Cuomo Seeks to Ensure LIRR Strife Won’t Harm Re-Election

ALBANY (Bloomberg) —
LIRR trains are cleaned Tuesday at a stop in Queens. (AP Photo/Seth Wenig)
LIRR trains are cleaned Tuesday at a stop in Queens. (AP Photo/Seth Wenig)

As a strike that would shut down the biggest U.S. commuter-rail system looms, New York Gov. Andrew Cuomo is seeking to ensure that the Long Island Rail Road labor dispute doesn’t damage his re-election bid.

“Winning big on Long Island means a landslide statewide for a Democrat,” said Larry Levy, executive dean at the National Center for Suburban Studies at Hofstra University in Hempstead. “One of the reasons he’s so popular is that people see him as someone who doesn’t stand on technicalities and gets the job done even if he has to break some legs.”

While a walkout on the LIRR, which carries 300,000 riders daily, could begin as soon as Sunday, cutting deals with organized labor has been a hallmark of the governor’s first term. In 2011, Cuomo got the state’s biggest public workers unions to agree to wage freezes after threatening firings. In April, he stepped into negotiations between the Metropolitan Transportation
Authority and New York City’s subway and bus workers as a strike was planned.

With the railroad, the Democratic governor faces legal limitations he didn’t have when negotiating with the transit employees, said William Henderson, executive director of the Permanent Citizens Advisory Committee to the MTA. LIRR workers are governed by the Railway Labor Act, a federal law that allows unions to strike under certain conditions.

“He has great powers of persuasion, but not a lot of legal power,” Henderson said in a telephone interview. “He can’t, as he could in the case of transit, order people back to work and say it’s state law that they can’t strike.”

However, he could force the MTA, as a state agency that runs the LIRR and whose chairman, Thomas Prendergast, was appointed by Cuomo, to give in to union demands. In 1994, when the governor’s father, Mario Cuomo, led New York state, the elder Cuomo used his power over the MTA to get it to accept union demands, ending a LIRR strike after two days in a pivotal election year.

The railroad’s 5,400 workers and the MTA have been locked in a dispute since their contract expired in 2010. President Barack Obama has appointed two mediation boards. Both proposed similar recommendations that would raise worker pay by 17 percent over six years.

The MTA countered with a proposal to spread the 17 percent over seven years and require current employees to devote 2 percent of their pay toward health care. New employees would pay 4 percent for health care and, unlike current employees, would contribute to their pensions after 10 years.
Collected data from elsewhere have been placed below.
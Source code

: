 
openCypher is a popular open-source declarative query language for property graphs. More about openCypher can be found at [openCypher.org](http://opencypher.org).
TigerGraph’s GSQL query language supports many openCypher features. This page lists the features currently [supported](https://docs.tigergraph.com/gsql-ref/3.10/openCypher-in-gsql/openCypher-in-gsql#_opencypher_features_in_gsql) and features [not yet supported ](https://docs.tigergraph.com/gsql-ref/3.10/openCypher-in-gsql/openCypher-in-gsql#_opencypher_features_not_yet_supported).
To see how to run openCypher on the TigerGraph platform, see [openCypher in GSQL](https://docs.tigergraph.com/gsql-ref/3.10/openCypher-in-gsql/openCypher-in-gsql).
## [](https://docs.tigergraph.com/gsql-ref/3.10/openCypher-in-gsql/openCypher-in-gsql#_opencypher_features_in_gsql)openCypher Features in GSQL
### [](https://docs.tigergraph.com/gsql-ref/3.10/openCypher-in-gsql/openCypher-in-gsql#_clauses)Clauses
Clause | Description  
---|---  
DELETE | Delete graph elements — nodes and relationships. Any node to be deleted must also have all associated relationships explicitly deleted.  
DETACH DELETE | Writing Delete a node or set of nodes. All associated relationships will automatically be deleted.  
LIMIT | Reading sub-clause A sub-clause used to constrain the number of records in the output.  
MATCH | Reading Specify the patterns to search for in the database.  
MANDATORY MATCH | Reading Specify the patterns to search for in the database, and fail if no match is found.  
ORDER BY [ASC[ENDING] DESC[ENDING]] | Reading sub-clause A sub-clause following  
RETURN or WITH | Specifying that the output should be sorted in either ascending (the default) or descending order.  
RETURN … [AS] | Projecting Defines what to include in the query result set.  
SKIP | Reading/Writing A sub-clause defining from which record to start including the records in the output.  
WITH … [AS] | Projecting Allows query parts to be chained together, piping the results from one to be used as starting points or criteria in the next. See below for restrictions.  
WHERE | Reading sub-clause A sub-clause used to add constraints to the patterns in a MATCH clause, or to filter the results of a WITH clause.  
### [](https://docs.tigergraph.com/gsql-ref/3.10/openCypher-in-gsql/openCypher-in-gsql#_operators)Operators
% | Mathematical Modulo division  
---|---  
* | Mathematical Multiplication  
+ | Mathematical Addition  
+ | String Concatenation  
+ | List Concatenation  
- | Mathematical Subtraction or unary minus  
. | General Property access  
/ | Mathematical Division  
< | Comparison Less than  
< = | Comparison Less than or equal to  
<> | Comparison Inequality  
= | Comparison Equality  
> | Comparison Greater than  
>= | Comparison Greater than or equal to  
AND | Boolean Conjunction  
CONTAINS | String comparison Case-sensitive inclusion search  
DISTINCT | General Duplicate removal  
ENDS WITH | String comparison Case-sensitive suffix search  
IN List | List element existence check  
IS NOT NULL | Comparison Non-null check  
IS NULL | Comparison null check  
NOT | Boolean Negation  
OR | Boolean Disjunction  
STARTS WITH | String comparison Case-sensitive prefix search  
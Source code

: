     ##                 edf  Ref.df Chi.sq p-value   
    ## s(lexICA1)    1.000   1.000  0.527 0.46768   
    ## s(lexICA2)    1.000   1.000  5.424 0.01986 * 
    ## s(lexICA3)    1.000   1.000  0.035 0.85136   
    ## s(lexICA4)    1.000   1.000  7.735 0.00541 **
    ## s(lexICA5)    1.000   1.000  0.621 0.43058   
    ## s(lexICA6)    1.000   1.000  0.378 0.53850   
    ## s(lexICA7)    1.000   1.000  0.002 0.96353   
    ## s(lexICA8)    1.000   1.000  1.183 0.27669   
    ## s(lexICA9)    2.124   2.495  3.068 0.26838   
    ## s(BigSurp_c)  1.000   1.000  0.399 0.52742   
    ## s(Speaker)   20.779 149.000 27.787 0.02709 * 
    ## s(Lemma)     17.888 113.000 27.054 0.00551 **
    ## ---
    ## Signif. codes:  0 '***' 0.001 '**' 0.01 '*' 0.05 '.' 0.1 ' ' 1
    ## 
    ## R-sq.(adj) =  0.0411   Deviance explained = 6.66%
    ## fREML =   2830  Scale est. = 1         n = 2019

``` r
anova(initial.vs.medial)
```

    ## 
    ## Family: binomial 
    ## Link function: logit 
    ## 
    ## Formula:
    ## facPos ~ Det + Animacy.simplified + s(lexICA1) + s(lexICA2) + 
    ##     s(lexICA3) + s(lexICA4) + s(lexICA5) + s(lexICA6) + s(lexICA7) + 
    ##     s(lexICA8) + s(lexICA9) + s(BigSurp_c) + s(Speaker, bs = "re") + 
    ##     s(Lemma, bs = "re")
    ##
The unions balked and negotiations ground to a halt. Cuomo dispatched Prendergast to Washington July 9 to meet the New York congressional delegation. Rep. Charles Rangel, a New York City Democrat, said after the meeting that Congress isn’t an option “at this point in time.”

In an emailed statement, Cuomo said his strategy in sending Prendergast was to prove to the unions that they’d get no help from Washington.

“The unions’ false belief that Congress would step in to mandate a settlement was a major impediment to any real progress,” Cuomo said. “It is now clear that the only path to resolution is at the bargaining table.”

If Cuomo can’t avert a strike, it’ll be up to the MTA to have a contingency plan. So far, it’s planning to run shuttle buses to Manhattan and has initiated a public awareness campaign that includes urging commuters to work from home instead.

More needs to be done, Edward Mangano, the Republican executive for Nassau County on Long Island, said at a July 9 briefing for reporters in Mineola.

“We don’t have a comfort level that this will be anything short of disastrous for our citizens,” Mangano said.